アキバのつぶやき

2025.07.27

時間の流れと変化

 夏の盛りになると、あたりに響き渡る「蝉時雨(せみしぐれ)」は、日本の夏の風物詩ですよね。俳句の季語として、よく使われます。ところが、今年はSNSなどで「セミの声が少ない」という書き込みが目立つそうです。東京都内や南関東でも、例年のような大合唱には遠いと感じる方が多いかもしれません。

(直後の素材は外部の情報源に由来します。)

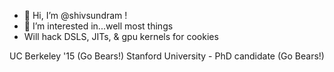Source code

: - 👋 Hi, I’m @shivsundram !
- 👀 I’m interested in...well most things 
- Will hack DSLS, JITs, & gpu kernels for cookies

UC Berkeley '15 (Go Bears!)
Stanford University - PhD candidate (Go Bears!)

<!---
shivsundram/shivsundram is a ✨ special ✨ repository because its `README.md` (this file) appears on your GitHub profile.
You can click the Preview link to take a look at your changes.
--->

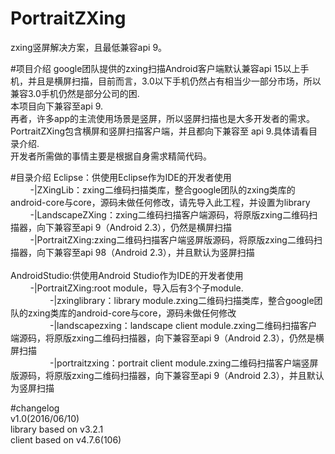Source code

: # PortraitZXing
zxing竖屏解决方案，且最低兼容api 9。

#项目介绍
google团队提供的zxing扫描Android客户端默认兼容api 15以上手机，并且是横屏扫描，目前而言，3.0以下手机仍然占有相当少一部分市场，所以兼容3.0手机仍然是部分公司的困.
</br>本项目向下兼容至api 9.
</br>再者，许多app的主流使用场景是竖屏，所以竖屏扫描也是大多开发者的需求。
</br>PortraitZXing包含横屏和竖屏扫描客户端，并且都向下兼容至 api 9.具体请看目录介绍.
</br>开发者所需做的事情主要是根据自身需求精简代码。

#目录介绍
Eclipse：供使用Eclipse作为IDE的开发者使用</br>
&nbsp;&nbsp;&nbsp;&nbsp;&nbsp;&nbsp;&nbsp;&nbsp;-|ZXingLib：zxing二维码扫描类库，整合google团队的zxing类库的android-core与core，源码未做任何修改，请先导入此工程，并设置为library</br>
&nbsp;&nbsp;&nbsp;&nbsp;&nbsp;&nbsp;&nbsp;&nbsp;-|LandscapeZXing：zxing二维码扫描客户端源码，将原版zxing二维码扫描器，向下兼容至api 9（Android 2.3），仍然是横屏扫描</br>
&nbsp;&nbsp;&nbsp;&nbsp;&nbsp;&nbsp;&nbsp;&nbsp;-|PortraitZXing:zxing二维码扫描客户端竖屏版源码，将原版zxing二维码扫描器，向下兼容至api 98（Android 2.3），并且默认为竖屏扫描</br>
</br>
AndroidStudio:供使用Android Studio作为IDE的开发者使用</br>
&nbsp;&nbsp;&nbsp;&nbsp;&nbsp;&nbsp;&nbsp;&nbsp;-|PortraitZXing:root module，导入后有3个子module.</br>
&nbsp;&nbsp;&nbsp;&nbsp;&nbsp;&nbsp;&nbsp;&nbsp;&nbsp;&nbsp;&nbsp;&nbsp;&nbsp;&nbsp;&nbsp;&nbsp;-|zxinglibrary：library module.zxing二维码扫描类库，整合google团队的zxing类库的android-core与core，源码未做任何修改</br>
&nbsp;&nbsp;&nbsp;&nbsp;&nbsp;&nbsp;&nbsp;&nbsp;&nbsp;&nbsp;&nbsp;&nbsp;&nbsp;&nbsp;&nbsp;&nbsp;-|landscapezxing：landscape client module.zxing二维码扫描客户端源码，将原版zxing二维码扫描器，向下兼容至api 9（Android 2.3），仍然是横屏扫描</br>
&nbsp;&nbsp;&nbsp;&nbsp;&nbsp;&nbsp;&nbsp;&nbsp;&nbsp;&nbsp;&nbsp;&nbsp;&nbsp;&nbsp;&nbsp;&nbsp;-|portraitzxing：portrait client module.zxing二维码扫描客户端竖屏版源码，将原版zxing二维码扫描器，向下兼容至api 9（Android 2.3），并且默认为竖屏扫描</br>

#changelog</br>
v1.0(2016/06/10)</br>
library based on v3.2.1</br>
client based on v4.7.6(106)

 セミ研究の専門家である林正美・埼玉大学名誉教授によると、今年のセミの出足が鈍い原因として、梅雨の雨量が少なく地面が硬くなり、セミが羽化しにくいことが考えられるそうです。また、今年は6月から暑かったため、「なぜセミが鳴かないのだろう」と、本来セミが多く鳴く7月中旬より前に「セミの声が少ない」と錯覚した人も多い、という側面もあるようです。

 セミの生態系も変化しています。日本には36種のセミが生息しているようですが、そのうち2種は外来種で、中国原産の大型ゼミ「タケオオツクツク」のように一部地域で定着した新顔もいるそうです。さらに、西日本でおなじみの在来種「クマゼミ」の分布域は広がり、ほぼ関東全域の低地に及んでいるとのこと。身近なセミも、少しずつ生息状況が変化しているのですね。

 この「変化」というテーマは、私たちを包む「時間」にも関連してきます。サンテグジュペリの名作『星の王子さま』に出てくる星では、自転速度が増して昼と夜が30秒ごとに繰り返されるという話がありますが、実は地球の自転速度は、歴史的に見ると「だんだん遅くなってきた」と言われています。
 

 地球が誕生したばかりの頃は、1回転に5時間ほどだったのが、恐竜のいた中生代には約22時間と、潮の干満などにより少しずつブレーキがかかってきたそうです。

 夏のセミの鳴き声の移ろいや、はるかな地球の自転速度の変化を考えると、時間や自然は常に動き続けていることを感じます。私たちの日常も、そして地球そのものも、絶えず変化し続けているのですね。

 昨日よりも、今日を楽しく。日々新に、こころも新たに!じっと心を沈めて自分を見つめ、私も変化していきたいものです。